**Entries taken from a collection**

* * * *

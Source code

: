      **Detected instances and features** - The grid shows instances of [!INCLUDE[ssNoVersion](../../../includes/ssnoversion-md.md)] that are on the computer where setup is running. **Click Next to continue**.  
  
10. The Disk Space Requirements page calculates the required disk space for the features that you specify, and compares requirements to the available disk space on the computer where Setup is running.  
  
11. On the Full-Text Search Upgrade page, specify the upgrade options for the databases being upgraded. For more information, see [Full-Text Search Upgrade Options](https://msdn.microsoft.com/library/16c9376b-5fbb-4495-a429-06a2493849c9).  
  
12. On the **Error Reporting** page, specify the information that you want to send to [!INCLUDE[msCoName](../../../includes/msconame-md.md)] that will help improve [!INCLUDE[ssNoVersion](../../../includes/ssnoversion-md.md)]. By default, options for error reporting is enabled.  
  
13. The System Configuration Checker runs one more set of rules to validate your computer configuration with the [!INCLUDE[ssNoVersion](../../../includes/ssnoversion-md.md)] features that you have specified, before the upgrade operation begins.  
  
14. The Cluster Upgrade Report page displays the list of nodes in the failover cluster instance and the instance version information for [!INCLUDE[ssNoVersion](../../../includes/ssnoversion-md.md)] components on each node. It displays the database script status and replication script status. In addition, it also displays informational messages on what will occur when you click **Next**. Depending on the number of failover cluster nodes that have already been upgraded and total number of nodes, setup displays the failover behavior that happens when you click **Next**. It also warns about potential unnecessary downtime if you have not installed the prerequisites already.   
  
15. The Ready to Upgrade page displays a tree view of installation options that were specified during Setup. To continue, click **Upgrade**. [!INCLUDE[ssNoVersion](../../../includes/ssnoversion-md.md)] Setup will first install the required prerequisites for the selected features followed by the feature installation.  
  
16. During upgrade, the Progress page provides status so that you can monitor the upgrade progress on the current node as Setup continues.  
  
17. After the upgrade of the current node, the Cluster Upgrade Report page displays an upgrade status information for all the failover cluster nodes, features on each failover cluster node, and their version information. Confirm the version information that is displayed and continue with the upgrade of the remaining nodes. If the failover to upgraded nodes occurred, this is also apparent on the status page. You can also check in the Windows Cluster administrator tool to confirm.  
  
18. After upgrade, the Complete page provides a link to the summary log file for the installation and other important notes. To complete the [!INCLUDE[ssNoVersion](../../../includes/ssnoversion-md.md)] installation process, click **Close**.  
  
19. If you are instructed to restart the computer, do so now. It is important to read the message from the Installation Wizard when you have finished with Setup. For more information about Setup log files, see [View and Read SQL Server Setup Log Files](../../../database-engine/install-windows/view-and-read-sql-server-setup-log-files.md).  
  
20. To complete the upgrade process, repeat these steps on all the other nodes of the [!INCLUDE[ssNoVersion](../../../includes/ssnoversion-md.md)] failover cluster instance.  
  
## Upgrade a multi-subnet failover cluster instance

* * * *

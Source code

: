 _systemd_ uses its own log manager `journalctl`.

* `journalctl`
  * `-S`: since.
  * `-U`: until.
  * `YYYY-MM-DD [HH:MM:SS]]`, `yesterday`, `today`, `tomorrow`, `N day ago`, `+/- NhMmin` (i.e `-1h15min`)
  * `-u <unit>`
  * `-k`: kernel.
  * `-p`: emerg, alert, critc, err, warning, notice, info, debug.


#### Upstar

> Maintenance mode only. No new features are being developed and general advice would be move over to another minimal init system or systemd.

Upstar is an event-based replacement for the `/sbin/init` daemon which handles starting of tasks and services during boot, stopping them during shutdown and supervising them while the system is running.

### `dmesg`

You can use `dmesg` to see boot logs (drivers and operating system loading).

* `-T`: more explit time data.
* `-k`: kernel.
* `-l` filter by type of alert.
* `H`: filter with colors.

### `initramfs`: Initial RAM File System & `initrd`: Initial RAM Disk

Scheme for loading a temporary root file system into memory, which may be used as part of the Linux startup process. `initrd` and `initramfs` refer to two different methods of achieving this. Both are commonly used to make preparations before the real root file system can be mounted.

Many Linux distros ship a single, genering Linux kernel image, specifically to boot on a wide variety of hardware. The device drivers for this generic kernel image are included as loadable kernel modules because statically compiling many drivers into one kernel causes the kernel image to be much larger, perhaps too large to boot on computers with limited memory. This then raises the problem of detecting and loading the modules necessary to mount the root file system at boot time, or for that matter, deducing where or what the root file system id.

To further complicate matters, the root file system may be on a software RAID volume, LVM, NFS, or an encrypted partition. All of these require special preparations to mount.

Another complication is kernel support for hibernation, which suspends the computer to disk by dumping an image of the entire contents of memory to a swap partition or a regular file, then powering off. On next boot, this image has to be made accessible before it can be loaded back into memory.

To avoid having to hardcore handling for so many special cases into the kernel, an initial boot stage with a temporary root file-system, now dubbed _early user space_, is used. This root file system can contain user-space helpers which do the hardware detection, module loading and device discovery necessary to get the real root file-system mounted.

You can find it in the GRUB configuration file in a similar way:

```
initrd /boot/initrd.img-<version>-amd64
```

* * * *

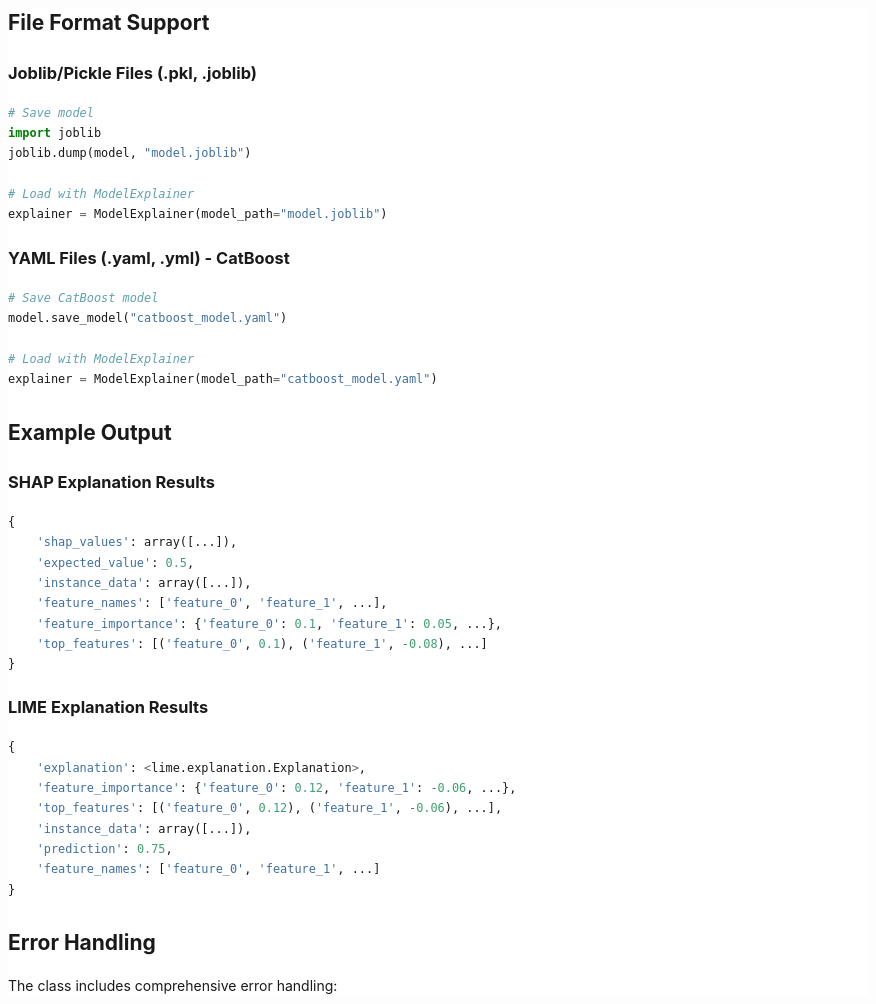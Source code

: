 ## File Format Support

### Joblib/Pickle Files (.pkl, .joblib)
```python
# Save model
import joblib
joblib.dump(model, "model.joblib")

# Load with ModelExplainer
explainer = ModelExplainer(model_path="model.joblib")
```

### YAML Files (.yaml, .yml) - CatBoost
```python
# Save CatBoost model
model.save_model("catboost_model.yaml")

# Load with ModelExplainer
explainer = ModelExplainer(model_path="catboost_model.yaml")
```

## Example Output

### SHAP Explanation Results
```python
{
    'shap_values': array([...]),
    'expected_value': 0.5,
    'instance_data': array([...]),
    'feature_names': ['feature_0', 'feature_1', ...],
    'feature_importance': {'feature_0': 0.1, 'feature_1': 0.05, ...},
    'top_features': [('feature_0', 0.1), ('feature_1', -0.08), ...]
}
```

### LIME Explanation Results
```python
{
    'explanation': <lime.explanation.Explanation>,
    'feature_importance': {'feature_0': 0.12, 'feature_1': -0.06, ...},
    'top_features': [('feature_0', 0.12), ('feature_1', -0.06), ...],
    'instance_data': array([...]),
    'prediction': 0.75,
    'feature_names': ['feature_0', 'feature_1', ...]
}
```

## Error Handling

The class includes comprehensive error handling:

* * * *

**Required work**
Your answer must consist solely of the lines above between the line holding "uses its own" and the line holding "Another complication is", inclusive, copied exactly.

**Output for this exercise**
: _systemd_ uses its own log manager `journalctl`.

* `journalctl`
  * `-S`: since.
  * `-U`: until.
  * `YYYY-MM-DD [HH:MM:SS]]`, `yesterday`, `today`, `tomorrow`, `N day ago`, `+/- NhMmin` (i.e `-1h15min`)
  * `-u <unit>`
  * `-k`: kernel.
  * `-p`: emerg, alert, critc, err, warning, notice, info, debug.


#### Upstar

> Maintenance mode only. No new features are being developed and general advice would be move over to another minimal init system or systemd.

Upstar is an event-based replacement for the `/sbin/init` daemon which handles starting of tasks and services during boot, stopping them during shutdown and supervising them while the system is running.

### `dmesg`

You can use `dmesg` to see boot logs (drivers and operating system loading).

* `-T`: more explit time data.
* `-k`: kernel.
* `-l` filter by type of alert.
* `H`: filter with colors.

### `initramfs`: Initial RAM File System & `initrd`: Initial RAM Disk

Scheme for loading a temporary root file system into memory, which may be used as part of the Linux startup process. `initrd` and `initramfs` refer to two different methods of achieving this. Both are commonly used to make preparations before the real root file system can be mounted.

Many Linux distros ship a single, genering Linux kernel image, specifically to boot on a wide variety of hardware. The device drivers for this generic kernel image are included as loadable kernel modules because statically compiling many drivers into one kernel causes the kernel image to be much larger, perhaps too large to boot on computers with limited memory. This then raises the problem of detecting and loading the modules necessary to mount the root file system at boot time, or for that matter, deducing where or what the root file system id.

To further complicate matters, the root file system may be on a software RAID volume, LVM, NFS, or an encrypted partition. All of these require special preparations to mount.

Another complication is kernel support for hibernation, which suspends the computer to disk by dumping an image of the entire contents of memory to a swap partition or a regular file, then powering off. On next boot, this image has to be made accessible before it can be loaded back into memory.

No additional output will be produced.